What are you doing about rising EdTech costs?

In the absence of good data, administrators and IT professionals alike often turn to simple short-term solutions to address budget constraints which do not serve their long-term goals, or the overriding mission of the organization -- to teach those who will lead our nation one day.
Written by Marc Wagner, Contributor

Anyone who has worked in Education IT for very long knows that, despite the drop in hardware prices over the years, IT costs continue to rise, but I wonder how many of your administrators have taken the time to figure out why -- or really thought about what to do about it. 

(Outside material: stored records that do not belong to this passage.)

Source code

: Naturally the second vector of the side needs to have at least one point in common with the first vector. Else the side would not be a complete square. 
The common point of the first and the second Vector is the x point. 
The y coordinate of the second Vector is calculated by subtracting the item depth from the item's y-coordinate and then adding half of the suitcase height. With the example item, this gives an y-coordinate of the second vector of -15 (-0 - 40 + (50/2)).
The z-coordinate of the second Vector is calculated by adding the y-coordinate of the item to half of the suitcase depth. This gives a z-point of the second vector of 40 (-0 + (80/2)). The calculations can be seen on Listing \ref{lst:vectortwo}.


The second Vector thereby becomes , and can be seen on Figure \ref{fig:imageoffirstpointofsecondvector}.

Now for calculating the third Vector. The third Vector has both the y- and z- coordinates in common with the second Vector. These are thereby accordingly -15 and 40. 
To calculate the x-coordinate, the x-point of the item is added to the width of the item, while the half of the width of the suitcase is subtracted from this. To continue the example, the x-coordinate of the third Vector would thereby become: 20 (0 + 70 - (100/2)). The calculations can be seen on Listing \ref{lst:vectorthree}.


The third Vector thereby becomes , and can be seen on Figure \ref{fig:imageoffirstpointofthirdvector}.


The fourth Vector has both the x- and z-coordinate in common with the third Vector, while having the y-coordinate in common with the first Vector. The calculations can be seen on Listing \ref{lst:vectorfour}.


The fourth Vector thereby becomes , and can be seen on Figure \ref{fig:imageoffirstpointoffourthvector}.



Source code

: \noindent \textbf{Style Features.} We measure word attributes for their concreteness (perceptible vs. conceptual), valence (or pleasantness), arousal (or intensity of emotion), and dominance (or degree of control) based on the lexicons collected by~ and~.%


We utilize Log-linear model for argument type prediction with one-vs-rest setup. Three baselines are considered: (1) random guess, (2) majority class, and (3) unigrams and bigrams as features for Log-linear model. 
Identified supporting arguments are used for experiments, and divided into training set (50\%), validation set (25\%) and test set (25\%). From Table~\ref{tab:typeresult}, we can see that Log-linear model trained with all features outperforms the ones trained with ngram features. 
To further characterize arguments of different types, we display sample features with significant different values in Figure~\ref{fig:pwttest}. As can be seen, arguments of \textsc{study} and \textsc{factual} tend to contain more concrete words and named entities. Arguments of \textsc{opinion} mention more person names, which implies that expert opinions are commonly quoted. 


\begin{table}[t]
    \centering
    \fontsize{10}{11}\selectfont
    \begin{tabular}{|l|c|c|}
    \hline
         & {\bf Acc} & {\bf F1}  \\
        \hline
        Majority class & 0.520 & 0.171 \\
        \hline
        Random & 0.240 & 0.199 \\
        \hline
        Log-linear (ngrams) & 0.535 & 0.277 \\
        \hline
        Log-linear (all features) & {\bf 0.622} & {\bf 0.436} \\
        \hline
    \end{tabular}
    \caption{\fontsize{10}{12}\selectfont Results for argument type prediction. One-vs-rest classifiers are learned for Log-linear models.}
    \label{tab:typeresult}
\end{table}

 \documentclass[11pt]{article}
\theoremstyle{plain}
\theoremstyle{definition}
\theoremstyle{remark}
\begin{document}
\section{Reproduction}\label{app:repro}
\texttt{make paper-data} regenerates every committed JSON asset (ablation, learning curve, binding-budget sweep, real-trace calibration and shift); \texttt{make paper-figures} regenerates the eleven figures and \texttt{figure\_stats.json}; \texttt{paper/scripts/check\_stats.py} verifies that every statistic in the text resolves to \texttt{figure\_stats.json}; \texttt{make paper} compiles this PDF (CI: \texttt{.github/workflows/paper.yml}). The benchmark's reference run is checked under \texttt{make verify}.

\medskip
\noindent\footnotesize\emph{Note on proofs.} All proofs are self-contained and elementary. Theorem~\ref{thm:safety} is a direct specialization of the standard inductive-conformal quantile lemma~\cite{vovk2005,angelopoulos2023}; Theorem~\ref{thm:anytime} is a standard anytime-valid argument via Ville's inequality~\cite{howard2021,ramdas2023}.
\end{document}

A recent report in eSchool News (Report: Tech-support costs on the rise) reminds us that technical support costs have doubled in just the last four years -- making technical support the fastest growing expense in Education IT.  Is anyone surprised by this?  I am certainly not. 

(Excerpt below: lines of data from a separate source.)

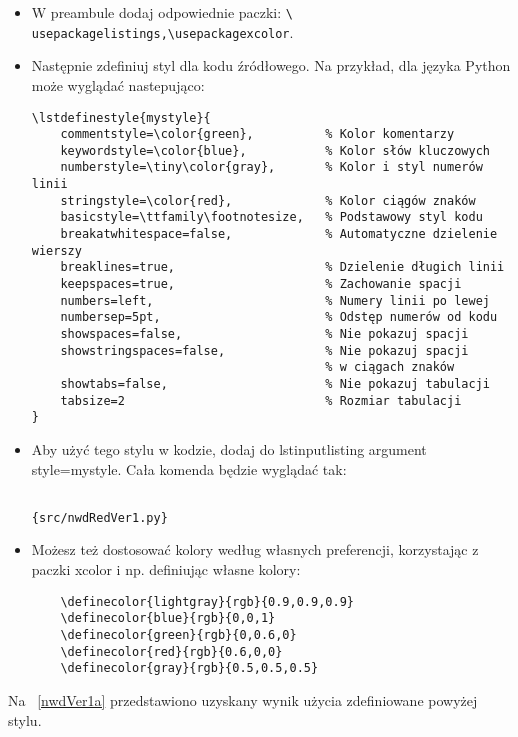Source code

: \begin{itemize}
    \item W preambule dodaj odpowiednie paczki: \texttt{\textbackslash
              usepackage{listings},\textbackslash usepackage{xcolor}}.
    \item Następnie zdefiniuj styl dla kodu źródłowego. Na przykład, dla języka Python może wyglądać nastepująco:
          \small \begin{verbatim}
\lstdefinestyle{mystyle}{
    commentstyle=\color{green},          % Kolor komentarzy
    keywordstyle=\color{blue},           % Kolor słów kluczowych
    numberstyle=\tiny\color{gray},       % Kolor i styl numerów linii
    stringstyle=\color{red},             % Kolor ciągów znaków
    basicstyle=\ttfamily\footnotesize,   % Podstawowy styl kodu
    breakatwhitespace=false,             % Automatyczne dzielenie wierszy
    breaklines=true,                     % Dzielenie długich linii
    keepspaces=true,                     % Zachowanie spacji
    numbers=left,                        % Numery linii po lewej
    numbersep=5pt,                       % Odstęp numerów od kodu
    showspaces=false,                    % Nie pokazuj spacji
    showstringspaces=false,              % Nie pokazuj spacji 
                                         % w ciągach znaków
    showtabs=false,                      % Nie pokazuj tabulacji
    tabsize=2                            % Rozmiar tabulacji
}
    \end{verbatim}

    \item Aby użyć tego stylu w kodzie, dodaj do lstinputlisting argument style=mystyle. Cała komenda będzie wyglądać tak:
          \begin{verbatim}

{src/nwdRedVer1.py}
    \end{verbatim}
    \item Możesz też dostosować kolory według własnych preferencji, korzystając z paczki xcolor i np. definiując własne kolory:
          \begin{verbatim}
    \definecolor{lightgray}{rgb}{0.9,0.9,0.9}
    \definecolor{blue}{rgb}{0,0,1}
    \definecolor{green}{rgb}{0,0.6,0}
    \definecolor{red}{rgb}{0.6,0,0}
    \definecolor{gray}{rgb}{0.5,0.5,0.5}
    \end{verbatim}
\end{itemize}


Na \listingname~\ref{nwdVer1a} przedstawiono uzyskany wynik użycia zdefiniowane powyżej stylu.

According to the report, the typical knee-jerk reaction to this trend is that old stand-by:  cut professional development, and cut software spending.  Sounds a little like "cutting off one's nose to spite one's face" to me!  Or is it the noses of our educators and our students that are being cut off? 

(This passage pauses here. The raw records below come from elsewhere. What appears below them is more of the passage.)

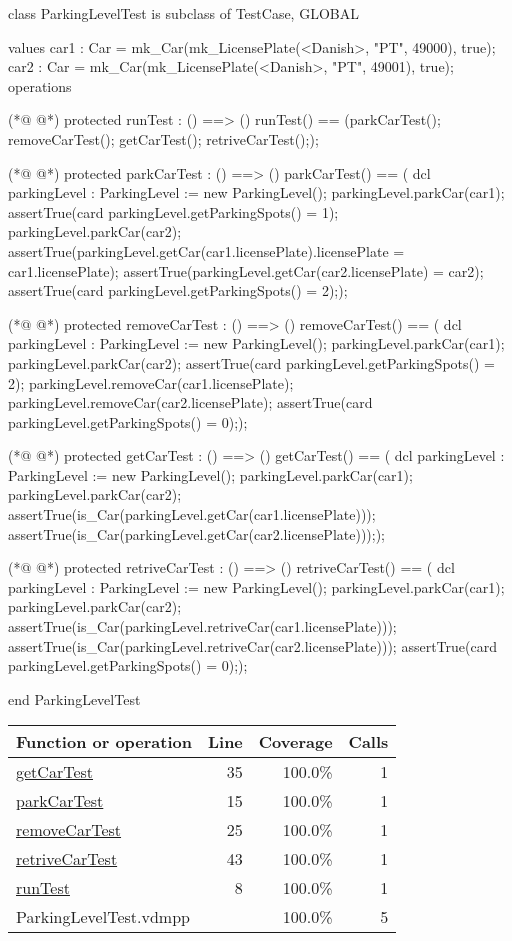 \begin{vdmpp}[breaklines=true]
class ParkingLevelTest is subclass of TestCase, GLOBAL

values
car1 : Car = mk_Car(mk_LicensePlate(<Danish>, "PT", 49000), true); 
car2 : Car = mk_Car(mk_LicensePlate(<Danish>, "PT", 49001), true); 
operations 

(*@
\label{runTest:8}
@*)
protected runTest : () ==> ()
runTest() == 
 (parkCarTest();
  removeCarTest();
  getCarTest();
  retriveCarTest(););
 
(*@
\label{parkCarTest:15}
@*)
protected parkCarTest : () ==> ()
parkCarTest() == (
 dcl parkingLevel : ParkingLevel := new ParkingLevel();
 parkingLevel.parkCar(car1);
 assertTrue(card parkingLevel.getParkingSpots() = 1);
 parkingLevel.parkCar(car2);
 assertTrue(parkingLevel.getCar(car1.licensePlate).licensePlate = car1.licensePlate);
 assertTrue(parkingLevel.getCar(car2.licensePlate) = car2);
 assertTrue(card parkingLevel.getParkingSpots() = 2););

(*@
\label{removeCarTest:25}
@*)
protected removeCarTest : () ==> ()
removeCarTest() == (
 dcl parkingLevel : ParkingLevel := new ParkingLevel();
 parkingLevel.parkCar(car1);
 parkingLevel.parkCar(car2);
 assertTrue(card parkingLevel.getParkingSpots() = 2);
 parkingLevel.removeCar(car1.licensePlate);
 parkingLevel.removeCar(car2.licensePlate); 
 assertTrue(card parkingLevel.getParkingSpots() = 0););

(*@
\label{getCarTest:35}
@*)
protected getCarTest : () ==> ()
getCarTest() == (
 dcl parkingLevel : ParkingLevel := new ParkingLevel();
 parkingLevel.parkCar(car1);
 parkingLevel.parkCar(car2);
 assertTrue(is_Car(parkingLevel.getCar(car1.licensePlate)));
 assertTrue(is_Car(parkingLevel.getCar(car2.licensePlate))););

(*@
\label{retriveCarTest:43}
@*)
protected retriveCarTest : () ==> ()
retriveCarTest() == (
 dcl parkingLevel : ParkingLevel := new ParkingLevel();
 parkingLevel.parkCar(car1);
 parkingLevel.parkCar(car2);
 assertTrue(is_Car(parkingLevel.retriveCar(car1.licensePlate)));
 assertTrue(is_Car(parkingLevel.retriveCar(car2.licensePlate)));
 assertTrue(card parkingLevel.getParkingSpots() = 0););

end ParkingLevelTest
\end{vdmpp}
\bigskip
\begin{longtable}{|l|r|r|r|}
\hline
Function or operation & Line & Coverage & Calls \\
\hline
\hline
\hyperref[getCarTest:35]{getCarTest} & 35&100.0\% & 1 \\
\hline
\hyperref[parkCarTest:15]{parkCarTest} & 15&100.0\% & 1 \\
\hline
\hyperref[removeCarTest:25]{removeCarTest} & 25&100.0\% & 1 \\
\hline
\hyperref[retriveCarTest:43]{retriveCarTest} & 43&100.0\% & 1 \\
\hline
\hyperref[runTest:8]{runTest} & 8&100.0\% & 1 \\
\hline
\hline
ParkingLevelTest.vdmpp & & 100.0\% & 5 \\
\hline
\end{longtable}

Sure using this approach the small "mom & pop" business can put things off, and it can even keep the enterprise going for a year or two -- until the guy at the top gets promoted -- or bails out to avoid getting fired over lost productivity!  But an educational setting is different.  Isn't it?  At least it oughtto be! 

 Whether we are educators ourselves or we are providing tools to our educators, it's our job to train our future leaders -- and that means training our educators as well, not just their students.  So why are our administrators cutting training for our educators and ourselves when, without training, the tools we provide are of marginal value. 

The author of the eSchool News report states:

"Interestingly, few technology directors cited reducing tech-support costs as a way to cut budgets in a more significant way--this, despite the fact that tech support is the fastest-growing cost area for school technology budgets."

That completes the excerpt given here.